Despite the many advances in the realm of car handling over the years, the dreaded moose test is still something many vehicles just can’t hack. Take the Toyota Rav4 as an example - the closed hybrid version failed the test when trialled by Teknikens Värld not so long ago, and the ‘Prime’ plug-in hybrid derivative is described as “much worse”.
Tackling the swerving manoeuvre (sometimes alternatively referred to as the ‘elk test’) 42.3 mph/70kmh, the Rav4 PHEV oversteered wildly, with the Swedish publication reporting that the stability controls did not engage at all. The car was also leaning so heavily that the rim of the front driver’s side wheel was nearly kissing the tarmac.
The speeds were progressively lowered until the Toyota was able to scrape a pass, which it did at 39.1mph (63kmh). The test was run again at the 42.3mph target speed after a driver swap, with yet more sketchy oversteer.
The Rav4 was tested alongside a Volvo XC40 Recharge T4 and a Mitsubishi Outlander PHEV. Both of these failed too, but not anything like as dramatically as the Toyota. In its thoroughly detailed report, Teknikens Värld noted the questions it sent the Japanese company following the test failure. Here’s the key bit of the response from Toyota Europe:
“Following Teknikens Värld’s evaluation, we have replicated their Elk test, which includes an extreme obstacle avoidance manoeuvre, and have produced similar results.
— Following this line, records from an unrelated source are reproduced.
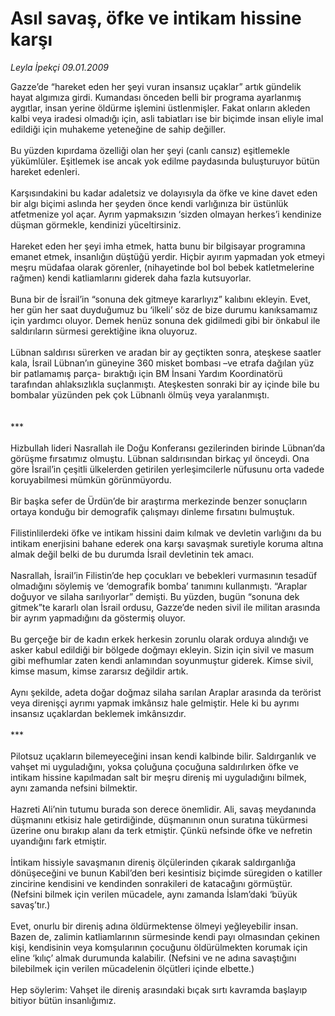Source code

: # Asıl savaş, öfke ve intikam hissine karşı

*Leyla İpekçi 09.01.2009*

<div class="taraf_structure_2col_1zq">
<div class="margen_n">



 <p>Gazze’de “hareket eden her şeyi vuran insansız uçaklar” artık gündelik hayat algımıza girdi. Kumandası önceden belli bir programa ayarlanmış aygıtlar, insan yerine öldürme işlemini üstlenmişler. Fakat onların akleden kalbi veya iradesi olmadığı için, asli tabiatları ise bir biçimde insan eliyle imal edildiği için muhakeme yeteneğine de sahip değiller. <br/><br/>Bu yüzden kıpırdama özelliği olan her şeyi (canlı cansız) eşitlemekle yükümlüler. Eşitlemek ise ancak yok edilme paydasında buluşturuyor bütün hareket edenleri. <br/><br/>Karşısındakini bu kadar adaletsiz ve dolayısıyla da öfke ve kine davet eden bir algı biçimi aslında her şeyden önce kendi varlığınıza bir üstünlük atfetmenize yol açar. Ayrım yapmaksızın ‘sizden olmayan herkes’i kendinize düşman görmekle, kendinizi yüceltirsiniz. <br/><br/>Hareket eden her şeyi imha etmek, hatta bunu bir bilgisayar programına emanet etmek, insanlığın düştüğü yerdir. Hiçbir ayırım yapmadan yok etmeyi meşru müdafaa olarak görenler, (nihayetinde bol bol bebek katletmelerine rağmen) kendi katliamlarını giderek daha fazla kutsuyorlar. <br/><br/>Buna bir de İsrail’in “sonuna dek gitmeye kararlıyız” kalıbını ekleyin. Evet, her gün her saat duyduğumuz bu ‘ilkeli’ söz de bize durumu kanıksamamız için yardımcı oluyor. Demek henüz sonuna dek gidilmedi gibi bir önkabul ile saldırıların sürmesi gerektiğine ikna oluyoruz. <br/><br/>Lübnan saldırısı sürerken ve aradan bir ay geçtikten sonra, ateşkese saatler kala, İsrail Lübnan’ın güneyine 360 misket bombası –ve etrafa dağılan yüz bir patlamamış parça- bıraktığı için BM İnsani Yardım Koordinatörü tarafından ahlaksızlıkla suçlanmıştı. Ateşkesten sonraki bir ay içinde bile bu bombalar yüzünden pek çok Lübnanlı ölmüş veya yaralanmıştı. <br/><br/><br/>*** <br/><br/>Hizbullah lideri Nasrallah ile Doğu Konferansı gezilerinden birinde Lübnan’da görüşme fırsatımız olmuştu. Lübnan saldırısından birkaç yıl önceydi. Ona göre İsrail’in çeşitli ülkelerden getirilen yerleşimcilerle nüfusunu orta vadede koruyabilmesi mümkün görünmüyordu. <br/><br/>Bir başka sefer de Ürdün’de bir araştırma merkezinde benzer sonuçların ortaya konduğu bir demografik çalışmayı dinleme fırsatını bulmuştuk. <br/><br/>Filistinlilerdeki öfke ve intikam hissini daim kılmak ve devletin varlığını da bu intikam enerjisini bahane ederek ona karşı savaşmak suretiyle koruma altına almak değil belki de bu durumda İsrail devletinin tek amacı. <br/><br/>Nasrallah, İsrail’in Filistin’de hep çocukları ve bebekleri vurmasının tesadüf olmadığını söylemiş ve ‘demografik bomba’ tanımını kullanmıştı. “Araplar doğuyor ve silaha sarılıyorlar” demişti. Bu yüzden, bugün “sonuna dek gitmek”te kararlı olan İsrail ordusu, Gazze’de neden sivil ile militan arasında bir ayrım yapmadığını da göstermiş oluyor. <br/><br/>Bu gerçeğe bir de kadın erkek herkesin zorunlu olarak orduya alındığı ve asker kabul edildiği bir bölgede doğmayı ekleyin. Sizin için sivil ve masum gibi mefhumlar zaten kendi anlamından soyunmuştur giderek. Kimse sivil, kimse masum, kimse zararsız değildir artık. <br/><br/>Aynı şekilde, adeta doğar doğmaz silaha sarılan Araplar arasında da terörist veya direnişçi ayrımı yapmak imkânsız hale gelmiştir. Hele ki bu ayrımı insansız uçaklardan beklemek imkânsızdır. <br/><br/>*** <br/><br/>Pilotsuz uçakların bilemeyeceğini insan kendi kalbinde bilir. Saldırganlık ve vahşet mi uyguladığını, yoksa çoluğuna çocuğuna saldırılırken öfke ve intikam hissine kapılmadan salt bir meşru direniş mi uyguladığını bilmek, aynı zamanda nefsini bilmektir. <br/><br/>Hazreti Ali’nin tutumu burada son derece önemlidir. Ali, savaş meydanında düşmanını etkisiz hale getirdiğinde, düşmanının onun suratına tükürmesi üzerine onu bırakıp alanı da terk etmiştir. Çünkü nefsinde öfke ve nefretin uyandığını fark etmiştir. <br/><br/>İntikam hissiyle savaşmanın direniş ölçülerinden çıkarak saldırganlığa dönüşeceğini ve bunun Kabil’den beri kesintisiz biçimde süregiden o katiller zincirine kendisini ve kendinden sonrakileri de katacağını görmüştür. (Nefsini bilmek için verilen mücadele, aynı zamanda İslam’daki ‘büyük savaş’tır.) <br/><br/>Evet, onurlu bir direniş adına öldürmektense ölmeyi yeğleyebilir insan. Bazen de, zalimin katliamlarının sürmesinde kendi payı olmasından çekinen kişi, kendisinin veya komşularının çocuğunu öldürülmekten korumak için eline ‘kılıç’ almak durumunda kalabilir. (Nefsini ve ne adına savaştığını bilebilmek için verilen mücadelenin ölçütleri içinde elbette.) <br/><br/>Hep söylerim: Vahşet ile direniş arasındaki bıçak sırtı kavramda başlayıp bitiyor bütün insanlığımız. </p>

<br/>


<div id="taraf_not">
</div>

</div>


</div>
As a countermeasure, we will now take steps to ensure that RAV4 Plug-in Hybrid can pass Teknikens Värld’s Elk test. In the meantime, we would like to reassure our customers that the RAV4 Plug-in Hybrid remains safe to drive.
However, in the spirit of continuous improvement, we will make this upgrade [to the electronic stability system, which is already on European, non-PHEV Rav4s produced from August 2020] available to all customers who would like it within the first quarter of 2021, and we will introduce the upgrade into mass production shortly afterwards.”
This isn’t the first time the company has deployed fixes to answer problems discovered in a Teknikens Värld moose test. The Hilux pick-up memorably failed it a few years back, which Toyota answered by changing the recommended tyre pressures for maximum loads while tweaking the electronic stability control.
It’s worth noting it isn’t only high-riding cars like SUVs and pick-ups that struggle with the moose test. A couple of weeks ago the Renault Zoe electric hatchback failed when tested by Teknikens Värld, and earlier this year the Toyota GR Supra only just passed when assessed by Spanish publication km77.com.